While it isn't an issue, dangling pointers make me nervous. We could do
something like the (totally untested) below patch, where io_uring just
uses __futex_queue() and make __futex_queue() take a task_struct as
well. Other callers pass in 'current'.

It's quite possible that it'd be safe to just use __futex_queue() and
clear ->task after the queue, but if we pass in NULL from the get-go,
then there's definitely not a risk of anything being dangling.
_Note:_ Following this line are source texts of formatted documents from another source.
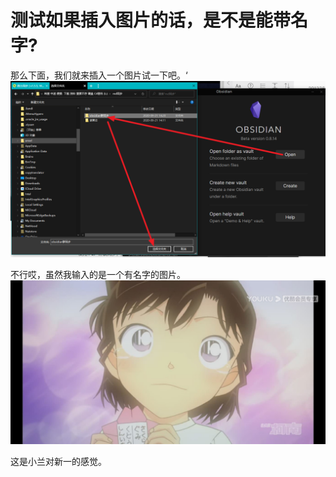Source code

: # 测试如果插入图片的话，是不是能带名字?

那么下面，我们就来插入一个图片试一下吧。‘
![Image](./image_picker2203278012711364025.jpg)


不行哎，虽然我输入的是一个有名字的图片。
![Image](./image_picker7305633388569445167.jpg)

这是小兰对新一的感觉。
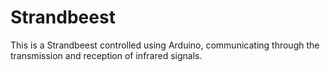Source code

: # Strandbeest
This is a Strandbeest controlled using Arduino, communicating through the transmission and reception of infrared signals.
diff --git a/io_uring/futex.c b/io_uring/futex.c
index 30139cc150f2..985ad10cc6d5 100644
--- a/io_uring/futex.c
+++ b/io_uring/futex.c
@@ -338,7 +338,12 @@ int io_futex_wait(struct io_kiocb *req, unsigned int issue_flags)
hlist_add_head(&req->hash_node, &ctx->futex_list);
io_ring_submit_unlock(ctx, issue_flags);

- futex_queue(&ifd->q, hb);
+ /*
+ * Don't pass in current as the task associated with the
+ * futex queue, that only makes sense for sync syscalls.
+ */
+ __futex_queue(&ifd->q, hb, NULL);
+ spin_unlock(&hb->lock);
return IOU_ISSUE_SKIP_COMPLETE;
}

diff --git a/kernel/futex/core.c b/kernel/futex/core.c
index ebdd76b4ecbb..3db8567f5a44 100644
--- a/kernel/futex/core.c
+++ b/kernel/futex/core.c
@@ -532,7 +532,8 @@ void futex_q_unlock(struct futex_hash_bucket *hb)
futex_hb_waiters_dec(hb);
}

-void __futex_queue(struct futex_q *q, struct futex_hash_bucket *hb)
+void __futex_queue(struct futex_q *q, struct futex_hash_bucket *hb,
+ struct task_struct *task)
{
int prio;

@@ -548,7 +549,7 @@ void __futex_queue(struct futex_q *q, struct futex_hash_bucket *hb)
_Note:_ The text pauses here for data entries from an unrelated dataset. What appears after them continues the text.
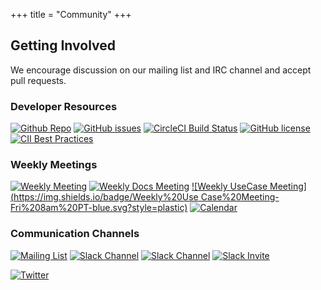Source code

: +++
title = "Community"
+++

## Getting Involved

We encourage discussion on our mailing list and IRC channel and accept pull requests.

### Developer Resources
[![Github Repo](https://img.shields.io/badge/Code-GitHub-brightgreen.svg?style=plastic)](https://github.com/networkservicemesh/networkservicemesh)
[![GitHub issues](https://img.shields.io/github/issues/badges/shields.svg?style=plastic)](https://github.com/networkservicemesh/networkservicemesh/issues)
[![CircleCI Build Status](https://circleci.com/gh/networkservicemesh/networkservicemesh/tree/master.svg?style=svg)](https://circleci.com/gh/networkservicemesh/networkservicemesh/tree/master)
[![GitHub license](https://img.shields.io/badge/license-Apache%20license%202.0-blue.svg)](https://github.com/networkservicemesh/networkservicemesh/blob/master/LICENSE)
[![CII Best Practices](https://bestpractices.coreinfrastructure.org/projects/2725/badge)](https://bestpractices.coreinfrastructure.org/projects/2725)

### Weekly Meetings
[![Weekly Meeting](https://img.shields.io/badge/Weekly%20Meeting%20Minutes-Tue%208am%20PT-blue.svg?style=plastic)](https://docs.google.com/document/d/1C9NKjo0PWNWypROEO9-Y6haw5h9Xmurvl14SXpciz2Y/edit#heading=h.rc9df0a6n3ng)
[![Weekly Docs Meeting](https://img.shields.io/badge/Weekly%20Documents%20Minutes-Wed%208am%20PT-blue.svg?style=plastic)](https://docs.google.com/document/d/1113nzdL-DcDAWT3963IsS9LeekgXLTgGebxPO7ZnJaA/edit#heading=h.8t1wzcxy1me6)
[![Weekly UseCase Meeting](https://img.shields.io/badge/Weekly%20Use Case%20Meeting-Fri%208am%20PT-blue.svg?style=plastic)](https://docs.google.com/document/d/1L6kwLW6yvj1EfUgDbdurCpgw2qWrX3ZJJ8Vh3FRqrOo/edit#)
[![Calendar](https://img.shields.io/badge/Calendar-Subscribe-blue.svg?style=plastic)](https://calendar.google.com/calendar/embed?src=iae5pl3qbf2g5ehm6jb2h7gv08%40group.calendar.google.com&ctz=America%2FLos_Angeles)

### Communication Channels
[![Mailing List](https://img.shields.io/badge/Mailing%20List-networkservicemesh-blue.svg?style=plastic)](https://groups.google.com/forum/#!forum/networkservicemesh)
[![Slack Channel](https://img.shields.io/badge/Slack:-%23nsm%20on%20CNCF%20Slack-blue.svg?style=plastic&logo=slack)](https://cloud-native.slack.com/messages/CHQNNUPN1/)
[![Slack Channel](https://img.shields.io/badge/Slack:-%23nsm--dev%20on%20CNCF%20Slack-blue.svg?style=plastic&logo=slack)](https://cloud-native.slack.com/messages/CHSKJ4849/)
[![Slack Invite](https://img.shields.io/badge/Slack-CNCF%20Slack%20Invite-blue.svg?style=plastic&logo=slack)](https://slack.cncf.io/)

[![Twitter](https://img.shields.io/twitter/url/http/shields.io.svg?style=social)](https://twitter.com/nservicemesh)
plist_node_init(&q->list, prio);
plist_add(&q->list, &hb->chain);
- q->task = current;
+ q->task = task;
}

/**
diff --git a/kernel/futex/futex.h b/kernel/futex/futex.h
index 99b32e728c4a..2d3f1d53c854 100644
--- a/kernel/futex/futex.h
+++ b/kernel/futex/futex.h
@@ -285,7 +285,8 @@ static inline int futex_get_value_locked(u32 *dest, u32 __user *from)
}

extern void __futex_unqueue(struct futex_q *q);
-extern void __futex_queue(struct futex_q *q, struct futex_hash_bucket *hb);
+extern void __futex_queue(struct futex_q *q, struct futex_hash_bucket *hb,
+ struct task_struct *task);
extern int futex_unqueue(struct futex_q *q);

/**
@@ -303,7 +304,7 @@ extern int futex_unqueue(struct futex_q *q);
static inline void futex_queue(struct futex_q *q, struct futex_hash_bucket *hb)
__releases(&hb->lock)
{
- __futex_queue(q, hb);
+ __futex_queue(q, hb, current);
spin_unlock(&hb->lock);
}

diff --git a/kernel/futex/pi.c b/kernel/futex/pi.c
index d62cca5ed8f4..635c7d5d4222 100644
--- a/kernel/futex/pi.c
+++ b/kernel/futex/pi.c
@@ -982,7 +982,7 @@ int futex_lock_pi(u32 __user *uaddr, unsigned int flags, ktime_t *time, int tryl
/*
* Only actually queue now that the atomic ops are done:
*/
- __futex_queue(&q, hb);
+ __futex_queue(&q, hb, current);

if (trylock) {
ret = rt_mutex_futex_trylock(&q.pi_state->pi_mutex);

--
Jens Axboe